Ítalo Moraes Rocha Guedes
Pesquisador da Embrapa Hortaliças

Crescemos acostumados a ouvir que a vocação agrícola do Brasil deve-se majoritariamente à abundância de terra e ao clima tropical propício a uma agricultura altamente produtiva. Apesar da pressão da expansão urbana e das mudanças climáticas, há muita verdade nessa afirmação. O fato de o Brasil ser hoje considerado uma superpotência agrícola produtora de grão deve-se, sem dúvida, à grande quantidade de terras agricultáveis (e mecanizáveis) e à diversidade climática do país, associados ao desenvolvimento e à adoção de tecnologias e práticas agrícolas avançadas. Estranha, à primeira vista, que apesar de tudo isso cresça cada vez mais a área de agricultura sob ambiente protegido no Brasil, hoje estimada em mais de 30 mil hectares, principalmente ao entorno de grandes centros urbanos.
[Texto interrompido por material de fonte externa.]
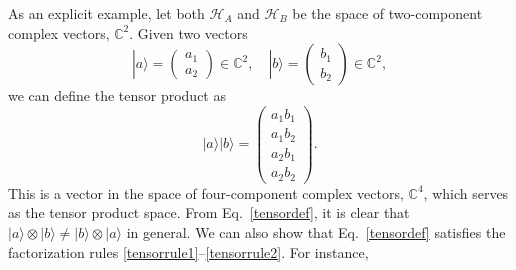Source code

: \documentclass[pra,12pt]{revtex4-2}
\begin{document}
As an explicit example, let both $\mathscr{H}_A$ and $\mathscr{H}_B$
be the space of two-component complex vectors, $\mathbb{C}^2$.  Given
two vectors
\begin{equation}
  |a\rangle = \begin{pmatrix} a_1 \\ a_2 \end{pmatrix} \in \mathbb{C}^2,
  \quad
  |b\rangle = \begin{pmatrix} b_1 \\ b_2 \end{pmatrix} \in \mathbb{C}^2,
\end{equation}
we can define the tensor product as
\begin{equation}
  |a\rangle |b\rangle =
  \begin{pmatrix} a_1 b_1 \\ a_1 b_2 \\ a_2 b_1 \\ a_2 b_2 \end{pmatrix}.
  \label{tensordef}
\end{equation}
This is a vector in the space of four-component complex vectors,
$\mathbb{C}^4$, which serves as the tensor product space.  From
Eq.~\eqref{tensordef}, it is clear that $|a\rangle \otimes |b\rangle
\ne |b\rangle \otimes |a\rangle$ in general.  We can also show that
Eq.~\eqref{tensordef} satisfies the factorization rules
\eqref{tensorrule1}--\eqref{tensorrule2}.  For instance,
\end{document}
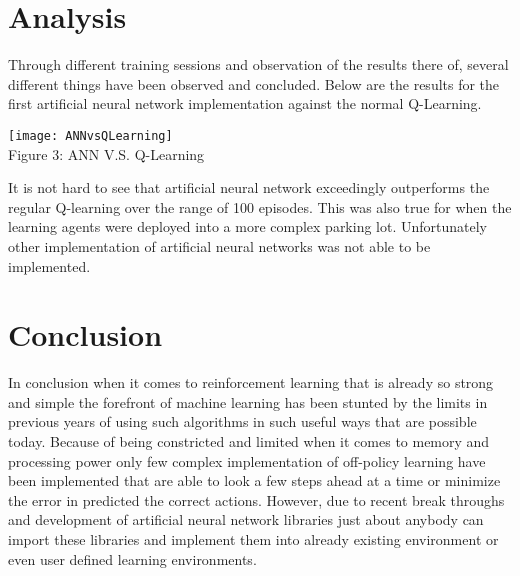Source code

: \documentclass[letterpaper]{article}
\begin{document}
\section{Analysis}

Through different training sessions and observation of the results there of, several different things have been observed and concluded. Below are the results for the first artificial neural network implementation against the normal Q-Learning.  
\begin{center}
\texttt{[image: ANNvsQLearning]}\\
\small{Figure 3: ANN V.S. Q-Learning}
\end{center}

It is not hard to see that artificial neural network exceedingly outperforms the regular Q-learning over the range of 100 episodes.  This was also true for when the learning agents were deployed into a more complex parking lot.  Unfortunately other implementation of artificial neural networks was not able to be implemented. 
\section{Conclusion}

In conclusion when it comes to reinforcement learning that is already so strong and simple the forefront of machine learning has been stunted by the limits in previous years of using such algorithms in such useful ways that are possible today.  Because of being constricted and limited when it comes to memory and processing power only few complex implementation of off-policy learning have been implemented that are able to look a few steps ahead at a time or minimize the error in predicted the correct actions.   However, due to recent break throughs and  development of artificial neural network libraries just about anybody can import these libraries and implement them into already existing environment or even user defined learning environments.  


\end{document}
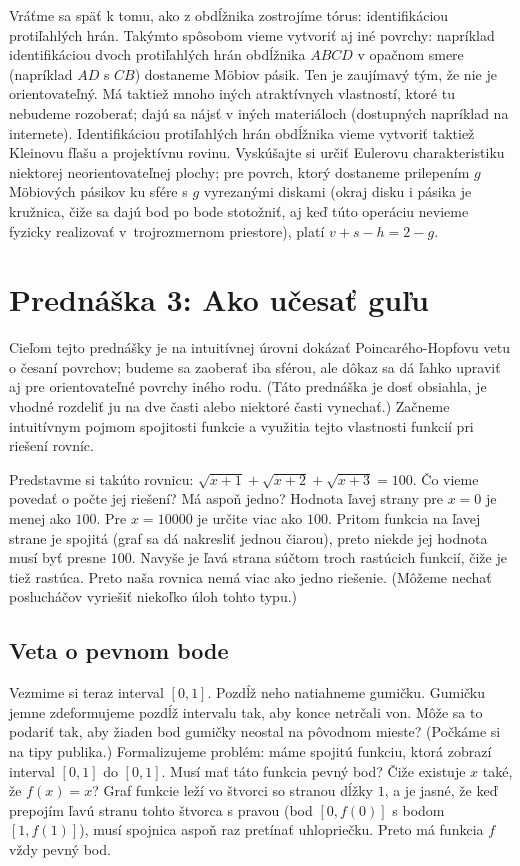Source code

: \documentclass[a4paper]{article}
\begin{document}
Vráťme sa späť k tomu, ako z obdĺžnika zostrojíme tórus: identifikáciou protiľahlých hrán. Takýmto spôsobom vieme vytvoriť aj iné povrchy: napríklad identifikáciou dvoch protiľahlých hrán obdĺžnika $ABCD$ v opačnom smere (napríklad $AD$ s $CB$) dostaneme M\"obiov pásik. Ten je zaujímavý tým, že nie je orientovateľný. Má taktiež mnoho iných atraktívnych vlastností, ktoré tu nebudeme rozoberať; dajú sa nájsť v iných materiáloch (dostupných napríklad na internete). Identifikáciou protiľahlých hrán obdĺžnika vieme vytvoriť taktiež Kleinovu fľašu a projektívnu rovinu. Vyskúšajte si určiť Eulerovu charakteristiku niektorej neorientovateľnej plochy; pre povrch, ktorý dostaneme prilepením $g$ M\"obiových pásikov ku sfére s $g$ vyrezanými diskami (okraj disku i pásika je kružnica, čiže sa dajú bod po bode stotožniť, aj keď túto operáciu nevieme fyzicky realizovať v~trojrozmernom priestore), platí $v+s-h = 2-g$.


\section*{Prednáška 3: Ako učesať guľu}

Cieľom tejto prednášky je na intuitívnej úrovni dokázať Poincarého-Hopfovu vetu o česaní povrchov; budeme sa zaoberať iba sférou, ale dôkaz sa dá ľahko upraviť aj pre orientovateľné povrchy iného rodu. (Táto prednáška je dosť obsiahla, je vhodné rozdeliť ju na dve časti alebo niektoré časti vynechať.)
Začneme intuitívnym pojmom spojitosti funkcie a využitia tejto vlastnosti funkcií pri riešení rovníc.

Predstavme si takúto rovnicu: $\sqrt{x+1}+\sqrt{x+2}+\sqrt{x+3}=100$. Čo vieme povedať o počte jej riešení? Má aspoň jedno? Hodnota ľavej strany pre $x=0$ je menej ako $100$. Pre $x=10000$ je určite viac ako $100$. Pritom funkcia na ľavej strane je spojitá (graf sa dá nakresliť jednou čiarou), preto niekde jej hodnota musí byť presne $100$. Navyše je ľavá strana súčtom troch rastúcich funkcií, čiže je tiež rastúca. Preto naša rovnica nemá viac ako jedno riešenie. (Môžeme nechať poslucháčov vyriešiť niekoľko úloh tohto typu.)

\subsection*{Veta o pevnom bode}

Vezmime si teraz interval $[0,1]$. Pozdĺž neho natiahneme gumičku. Gumičku jemne zdeformujeme pozdĺž intervalu tak, aby konce netrčali von. Môže sa to podariť tak, aby žiaden bod gumičky neostal na pôvodnom mieste? (Počkáme si na tipy publika.) Formalizujeme problém: máme spojitú funkciu, ktorá zobrazí interval $[0,1]$ do $[0,1]$. Musí mať táto funkcia pevný bod? Čiže existuje $x$ také, že $f(x)=x$? Graf funkcie leží vo štvorci so stranou dĺžky $1$, a je jasné, že keď prepojím ľavú stranu tohto štvorca s pravou (bod $[0, f(0)]$ s bodom $[1,f(1)]$), musí spojnica aspoň raz pretínať uhlopriečku. Preto má funkcia $f$ vždy pevný bod.
\end{document}
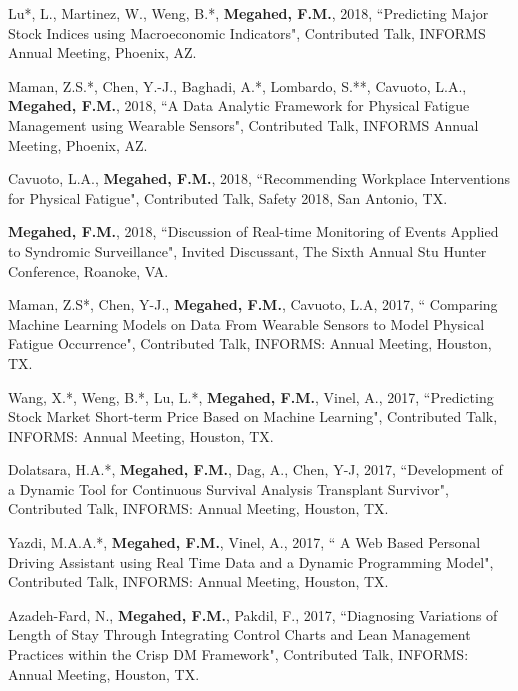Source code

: \documentclass[margin,line]{res}
\begin{document}
\begin{resume}
\vspace{-1.5mm} 
Lu*, L., Martinez, W., Weng, B.*, \textbf{Megahed, F.M.}, 2018, ``Predicting Major Stock Indices using Macroeconomic Indicators", Contributed Talk, INFORMS Annual Meeting, Phoenix, AZ.

\vspace{-1.5mm}
Maman, Z.S.*, Chen, Y.-J., Baghadi, A.*, Lombardo, S.**, Cavuoto, L.A., \textbf{Megahed, F.M.}, 2018, ``A Data Analytic Framework for Physical Fatigue Management using Wearable Sensors", Contributed Talk, INFORMS Annual Meeting, Phoenix, AZ.

\vspace{-1.5mm}
Cavuoto, L.A., \textbf{Megahed, F.M.}, 2018, ``Recommending Workplace Interventions for Physical Fatigue", Contributed Talk, Safety 2018, San Antonio, TX.

\vspace{-1.5mm}
\textbf{Megahed, F.M.}, 2018, ``Discussion of Real-time Monitoring of Events Applied to Syndromic Surveillance", Invited Discussant, The Sixth Annual Stu Hunter Conference, Roanoke, VA. 

\vspace{-1.5mm}
Maman, Z.S*, Chen, Y-J., \textbf{Megahed, F.M.}, Cavuoto, L.A, 2017, `` Comparing Machine Learning Models on Data From Wearable Sensors to Model Physical Fatigue Occurrence", Contributed Talk, INFORMS: Annual Meeting, Houston, TX.

\vspace{-1.5mm}
Wang, X.*, Weng, B.*, Lu, L.*, \textbf{Megahed, F.M.}, Vinel, A., 2017, ``Predicting Stock Market Short-term Price Based on Machine Learning",  Contributed Talk, INFORMS: Annual Meeting, Houston, TX.

\vspace{-1.5mm}
Dolatsara, H.A.*, \textbf{Megahed, F.M.}, Dag, A., Chen, Y-J, 2017, ``Development of a Dynamic Tool for Continuous Survival Analysis Transplant Survivor", Contributed Talk, INFORMS: Annual Meeting, Houston, TX.

\vspace{-1.5mm}
Yazdi, M.A.A.*, \textbf{Megahed, F.M.}, Vinel, A., 2017, `` A Web Based Personal Driving Assistant using Real Time Data and a Dynamic Programming Model", Contributed Talk, INFORMS: Annual Meeting, Houston, TX.

\vspace{-1.5mm}
Azadeh-Fard, N., \textbf{Megahed, F.M.}, Pakdil, F., 2017, ``Diagnosing Variations of Length of Stay Through Integrating Control Charts and Lean Management Practices within the Crisp DM Framework", Contributed Talk, INFORMS: Annual Meeting, Houston, TX.


\end{resume}
\end{document}
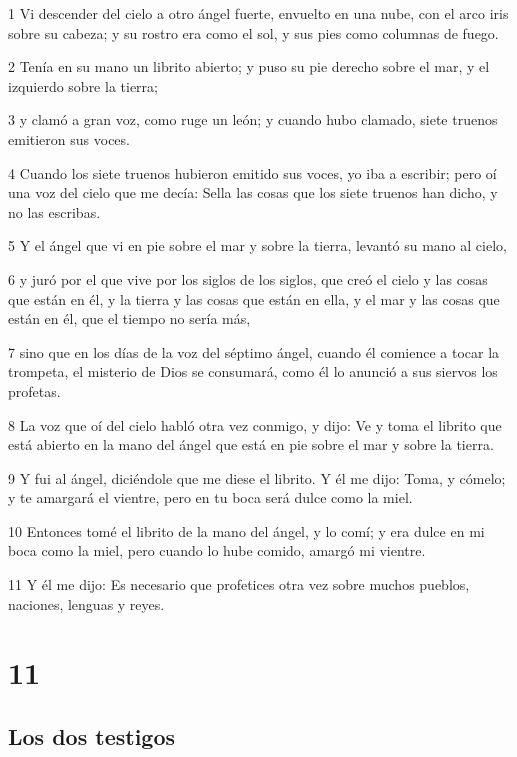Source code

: \par 1 Vi descender del cielo a otro ángel fuerte, envuelto en una nube, con el arco iris sobre su cabeza; y su rostro era como el sol, y sus pies como columnas de fuego.
\par 2 Tenía en su mano un librito abierto; y puso su pie derecho sobre el mar, y el izquierdo sobre la tierra;
\par 3 y clamó a gran voz, como ruge un león; y cuando hubo clamado, siete truenos emitieron sus voces.
\par 4 Cuando los siete truenos hubieron emitido sus voces, yo iba a escribir; pero oí una voz del cielo que me decía: Sella las cosas que los siete truenos han dicho, y no las escribas.
\par 5 Y el ángel que vi en pie sobre el mar y sobre la tierra, levantó su mano al cielo,
\par 6 y juró por el que vive por los siglos de los siglos, que creó el cielo y las cosas que están en él, y la tierra y las cosas que están en ella, y el mar y las cosas que están en él, que el tiempo no sería más,
\par 7 sino que en los días de la voz del séptimo ángel, cuando él comience a tocar la trompeta, el misterio de Dios se consumará, como él lo anunció a sus siervos los profetas.
\par 8 La voz que oí del cielo habló otra vez conmigo, y dijo: Ve y toma el librito que está abierto en la mano del ángel que está en pie sobre el mar y sobre la tierra.
\par 9 Y fui al ángel, diciéndole que me diese el librito. Y él me dijo: Toma, y cómelo; y te amargará el vientre, pero en tu boca será dulce como la miel.
\par 10 Entonces tomé el librito de la mano del ángel, y lo comí; y era dulce en mi boca como la miel, pero cuando lo hube comido, amargó mi vientre.
\par 11 Y él me dijo: Es necesario que profetices otra vez sobre muchos pueblos, naciones, lenguas y reyes.

\chapter{11}

\section*{Los dos testigos}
O cultivo de hortaliças, plantas ornamentais e algumas frutíferas sob ambiente protegido (estufas, túneis altos e túneis baixos) vem em resposta a determinadas especificidades que as fazem muito diferentes das espécies produtoras de grãos que são hoje cultivadas em grandes extensões de terra Brasil afora. Para se ter uma ideia, a área sob cultivo de hortaliças no Brasil, anualmente, tem girado em torno dos 900 mil hectares. Em comparação, apenas a área cultivada com soja na safra 2016/2017 foi de quase 34 milhões de hectares, cerca de 35 vezes maior do que a área cultivada com hortaliças. Por outro lado, enquanto a produtividade da soja está em 3,3 toneladas por hectare, a produtividade de tomate para consumo in natura já se aproxima de 100 toneladas por hectare.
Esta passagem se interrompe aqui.